Last up in our run through the UK General Election manifestos is the SNP. The launch of the formal manifesto was postponed from last week following the terrorist atrocity in Manchester.
SNP Leader Nicola Sturgeon used her manifesto launch speech to talk up the prospects for Scotland, while downplaying references to holding a second independence referendum. She said:
Supporting our economy is vital to everything we do. We live in a world where technological and economic transformation is happening at a pace we haven’t seen before. We have the potential in Scotland, more than most countries on earth, to take advantage of the opportunity this change presents.

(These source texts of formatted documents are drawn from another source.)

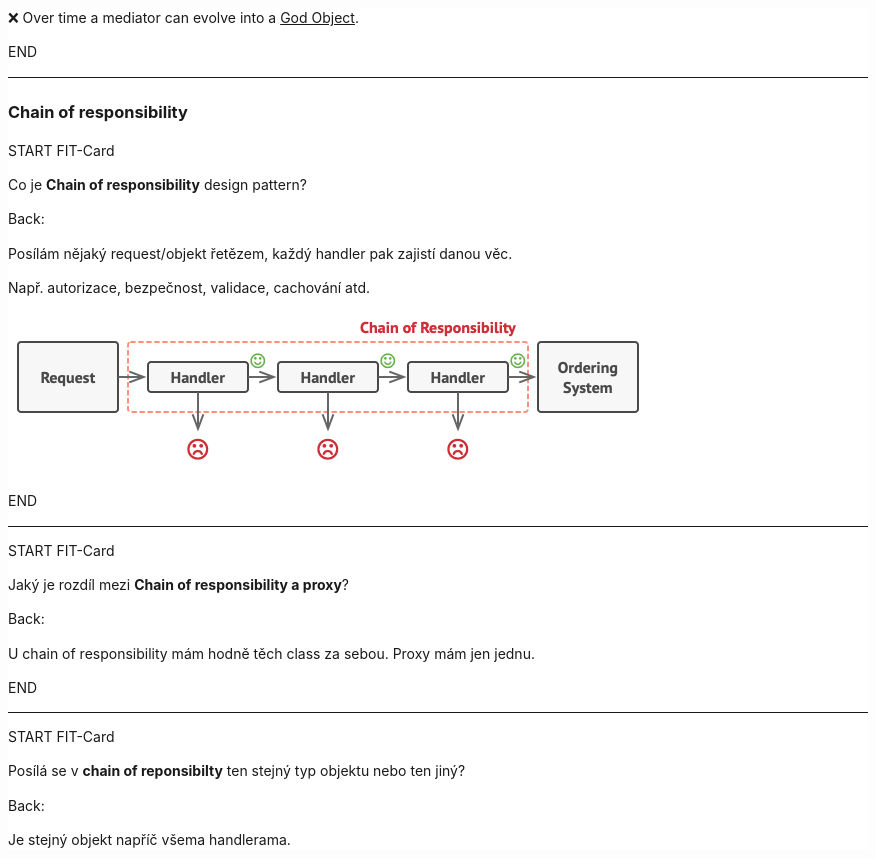 ❌ Over time a mediator can evolve into a [God Object](https://courses.fit.cvut.cz/antipatterns/god-object).


END

---

### Chain of responsibility


START
FIT-Card

Co je **Chain of responsibility** design pattern?

Back:

Posílám nějaký request/objekt řetězem, každý handler pak zajistí danou věc.

Např. autorizace, bezpečnost, validace, cachování atd.


![](../../../Assets/Pasted%20image%2020241029182820.png)


END

---


START
FIT-Card

Jaký je rozdíl mezi **Chain of responsibility a proxy**?

Back:

U chain of responsibility mám hodně těch class za sebou. Proxy mám jen jednu.

END

---


START
FIT-Card

Posílá se v **chain of reponsibilty** ten stejný typ objektu nebo ten jiný?

Back:

Je stejný objekt napříč všema handlerama.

But she – and the manifesto itself – struck an emphatic anti-Brexit line:
The European Single Market, already the world’s biggest, represents a massive opportunity for these areas of Scottish strength: in the digital economy, the services sector, energy, retail, the green and knowledge economy, the single market is still a work in progress, with huge potential still to be unlocked.
That means a huge, potential economic prize for Scotland. It means a world of opportunity for our young people. But Brexit – especially an extreme Brexit – puts all of that at risk.
With Brexit negotiations due to begin shortly after the 8 June election, the SNP wants to see the question of skilled immigration addressed. The manifesto promises continues support for a post-study work visa and “ straightforward access to permanent residence”.
But it wants a clean break from the UK’s immigration policy:
Our vision of Scotland is one of an open country that looks outwards, and encourages the best and brightest from Europe, and around the world, to make Scotland their home.
Scotland needs an immigration policy suited to our specific circumstances and needs. Scotland needs people to want to work here, in our businesses, our universities and in our public services. The current UK one-size-fits-all approach to immigration is failing Scotland.
The SNP will continue to seek devolution of immigration powers so that Scotland can have an immigration policy that works for our economy and society.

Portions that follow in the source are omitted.